• [Instructions for the task]:
Could you print exactly the lines of the listing below, starting at the line that has "pullRefreshRecyclerView.refreshComplete();" and ending at the line that has "adapter.addItems(getDdata());", and only those lines?

--- The input ---

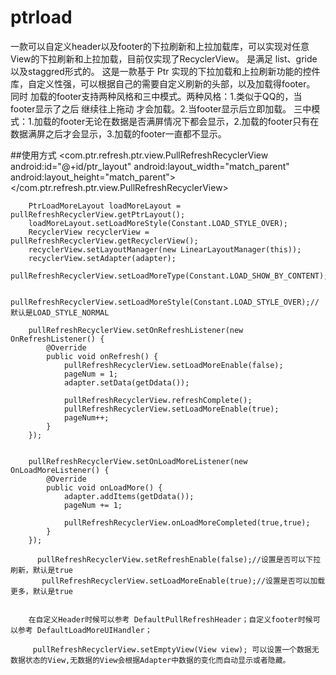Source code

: # ptrload
一款可以自定义header以及footer的下拉刷新和上拉加载库，可以实现对任意View的下拉刷新和上拉加载，目前仅实现了RecyclerView。
是满足 list、gride以及staggred形式的。
  这是一款基于 Ptr 实现的下拉加载和上拉刷新功能的控件库，自定义性强，可以根据自己的需要自定义刷新的头部，以及加载得footer。
  同时 加载的footer支持两种风格和三中模式。两种风格：1.类似于QQ的，当footer显示了之后  继续往上拖动 才会加载。2.当footer显示后立即加载。
  三中模式：1.加载的footer无论在数据是否满屏情况下都会显示，2.加载的footer只有在数据满屏之后才会显示，3.加载的footer一直都不显示。
  
  
  ##使用方式
    <com.ptr.refresh.ptr.view.PullRefreshRecyclerView
        android:id="@+id/ptr_layout"
        android:layout_width="match_parent"
        android:layout_height="match_parent"></com.ptr.refresh.ptr.view.PullRefreshRecyclerView>
        
        
        PtrLoadMoreLayout loadMoreLayout = pullRefreshRecyclerView.getPtrLayout();
        loadMoreLayout.setLoadMoreStyle(Constant.LOAD_STYLE_OVER);
        RecyclerView recyclerView = pullRefreshRecyclerView.getRecyclerView();
        recyclerView.setLayoutManager(new LinearLayoutManager(this));
        recyclerView.setAdapter(adapter);
        pullRefreshRecyclerView.setLoadMoreType(Constant.LOAD_SHOW_BY_CONTENT);

        pullRefreshRecyclerView.setLoadMoreStyle(Constant.LOAD_STYLE_OVER);//默认是LOAD_STYLE_NORMAL

        pullRefreshRecyclerView.setOnRefreshListener(new OnRefreshListener() {
            @Override
            public void onRefresh() {
                pullRefreshRecyclerView.setLoadMoreEnable(false);
                pageNum = 1;
                adapter.setData(getDdata());

                pullRefreshRecyclerView.refreshComplete();
                pullRefreshRecyclerView.setLoadMoreEnable(true);
                pageNum++;
            }
        });


        pullRefreshRecyclerView.setOnLoadMoreListener(new OnLoadMoreListener() {
            @Override
            public void onLoadMore() {
                adapter.addItems(getDdata());
                pageNum += 1;

                pullRefreshRecyclerView.onLoadMoreCompleted(true,true);
            }
        });
        
          pullRefreshRecyclerView.setRefreshEnable(false);//设置是否可以下拉刷新，默认是true
           pullRefreshRecyclerView.setLoadMoreEnable(true);//设置是否可以加载更多，默认是true

        
        在自定义Header时候可以参考 DefaultPullRefreshHeader；自定义footer时候可以参考 DefaultLoadMoreUIHandler；
        
         pullRefreshRecyclerView.setEmptyView(View view); 可以设置一个数据无数据状态的View,无数据的View会根据Adapter中数据的变化而自动显示或者隐藏。
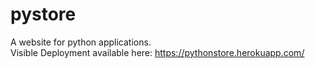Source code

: # pystore
A website for python applications.
</br>
Visible Deployment available here: https://pythonstore.herokuapp.com/
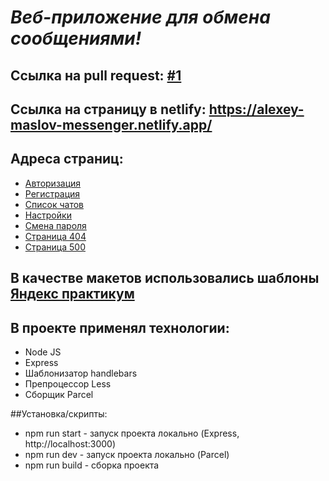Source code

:# *Веб-приложение для обмена сообщениями!*

## __Ссылка на pull request: [#1](https://github.com/maslovich1985/middle.messenger.praktikum.yandex/pull/1)__

## Ссылка на страницу в netlify: <https://alexey-maslov-messenger.netlify.app/>

## Адреса страниц:

* [Авторизация](https://alexey-maslov-messenger.netlify.app/pages/authorization/authorization.html)
* [Регистрация](https://alexey-maslov-messenger.netlify.app/pages/registration/registration.html)
* [Список чатов](https://alexey-maslov-messenger.netlify.app/pages/chatlist/chatlist.html)
* [Настройки](https://alexey-maslov-messenger.netlify.app/pages/profile/profile.html)
* [Смена пароля](https://alexey-maslov-messenger.netlify.app/pages/password/password.html)
* [Страница 404](https://alexey-maslov-messenger.netlify.app/pages/404/404.html)
* [Страница 500](https://alexey-maslov-messenger.netlify.app/pages/500/500.html)

## В качестве макетов использовались шаблоны [Яндекс практикум](https://www.figma.com/file/24EUnEHGEDNLdOcxg7ULwV/Chat?node-id=0%3A1)

## В проекте применял технологии:
* Node JS
* Express
* Шаблонизатор handlebars
* Препроцессор Less
* Сборщик Parcel

##Установка/скрипты:

* npm run start - запуск проекта локально (Express, http://localhost:3000)
* npm run dev - запуск проекта локально (Parcel)
* npm run build - сборка проекта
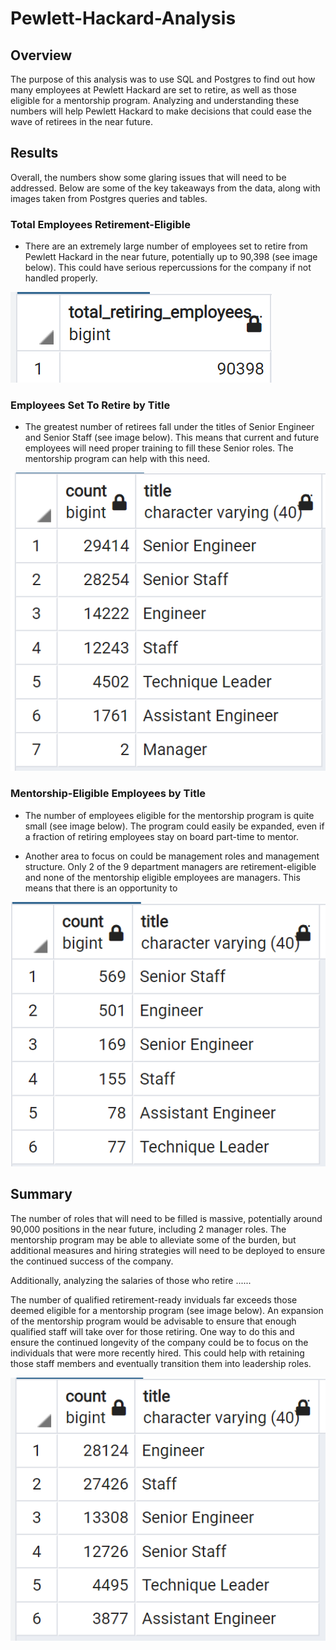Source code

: # Pewlett-Hackard-Analysis

## Overview
The purpose of this analysis was to use SQL and Postgres to find out how many employees at Pewlett Hackard are set to retire, as well as those eligible for a mentorship program.  Analyzing and understanding these numbers will help Pewlett Hackard to make decisions that could ease the wave of retirees in the near future.  

## Results
Overall, the numbers show some glaring issues that will need to be addressed.  Below are some of the key takeaways from the data, along with images taken from Postgres queries and tables. 

### Total Employees Retirement-Eligible

* There are an extremely large number of employees set to retire from Pewlett Hackard in the near future, potentially up to 90,398 (see image below).  This could have serious repercussions for the company if not handled properly.  

![Total Retirement-Eligible](https://github.com/cflavallee/Pewlett-Hackard-Analysis/blob/main/total%20retiring%20employees.PNG)

### Employees Set To Retire by Title

* The greatest number of retirees fall under the titles of Senior Engineer and Senior Staff (see image below).  This means that current and future employees will need proper training to fill these Senior roles.  The mentorship program can help with this need.  

![Retiring Titles](https://github.com/cflavallee/Pewlett-Hackard-Analysis/blob/main/retiring%20titles.PNG)

### Mentorship-Eligible Employees by Title

* The number of employees eligible for the mentorship program is quite small (see image below).  The program could easily be expanded, even if a fraction of retiring employees stay on board part-time to mentor. 

* Another area to focus on could be management roles and management structure.  Only 2 of the 9 department managers are retirement-eligible and none of the mentorship eligible employees are managers.  This means that there is an opportunity to 

![Mentorship Titles](https://github.com/cflavallee/Pewlett-Hackard-Analysis/blob/main/mentorship%20titles.PNG)

## Summary
The number of roles that will need to be filled is massive, potentially around 90,000 positions in the near future, including 2 manager roles.  The mentorship program may be able to alleviate some of the burden, but additional measures and hiring strategies will need to be deployed to ensure the continued success of the company.  

Additionally, analyzing the salaries of those who retire ......

The number of qualified retirement-ready inviduals far exceeds those deemed eligible for a mentorship program (see image below).  An expansion of the mentorship program would be advisable to ensure that enough qualified staff will take over for those retiring. One way to do this and ensure the continued longevity of the company could be to focus on the individuals that were more recently hired. This could help with retaining those staff members and eventually transition them into leadership roles.  

![Mentorship Hire Date](https://github.com/cflavallee/Pewlett-Hackard-Analysis/blob/main/most%20recent%20hire%20by%20titles.PNG)

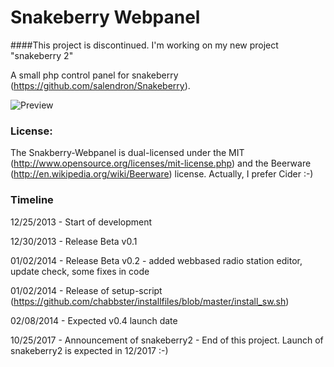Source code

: Snakeberry Webpanel
==============

####This project is discontinued. I'm working on my new project "snakeberry 2"


A small php control panel for snakeberry (https://github.com/salendron/Snakeberry).

![Preview](http://s14.directupload.net/images/131230/vphpws69.png "Preview")

### License:

The Snakberry-Webpanel is dual-licensed under the MIT (http://www.opensource.org/licenses/mit-license.php) and the Beerware (http://en.wikipedia.org/wiki/Beerware) license. Actually, I prefer Cider :-) 


### Timeline

12/25/2013 - Start of development

12/30/2013 - Release Beta v0.1

01/02/2014 - Release Beta v0.2 - added webbased radio station editor, update check, some fixes in code

01/02/2014 - Release of setup-script (https://github.com/chabbster/installfiles/blob/master/install_sw.sh)

02/08/2014 - Expected v0.4 launch date

10/25/2017 - Announcement of snakeberry2 - End of this project. Launch of snakeberry2 is expected in 12/2017 :-)
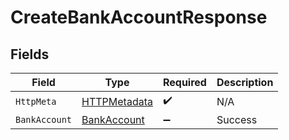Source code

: # CreateBankAccountResponse


## Fields

| Field                                                   | Type                                                    | Required                                                | Description                                             |
| ------------------------------------------------------- | ------------------------------------------------------- | ------------------------------------------------------- | ------------------------------------------------------- |
| `HttpMeta`                                              | [HTTPMetadata](../../Models/Components/HTTPMetadata.md) | :heavy_check_mark:                                      | N/A                                                     |
| `BankAccount`                                           | [BankAccount](../../Models/Components/BankAccount.md)   | :heavy_minus_sign:                                      | Success                                                 |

---

• [Written response]:
                pullRefreshRecyclerView.refreshComplete();
                pullRefreshRecyclerView.setLoadMoreEnable(true);
                pageNum++;
            }
        });


        pullRefreshRecyclerView.setOnLoadMoreListener(new OnLoadMoreListener() {
            @Override
            public void onLoadMore() {
                adapter.addItems(getDdata());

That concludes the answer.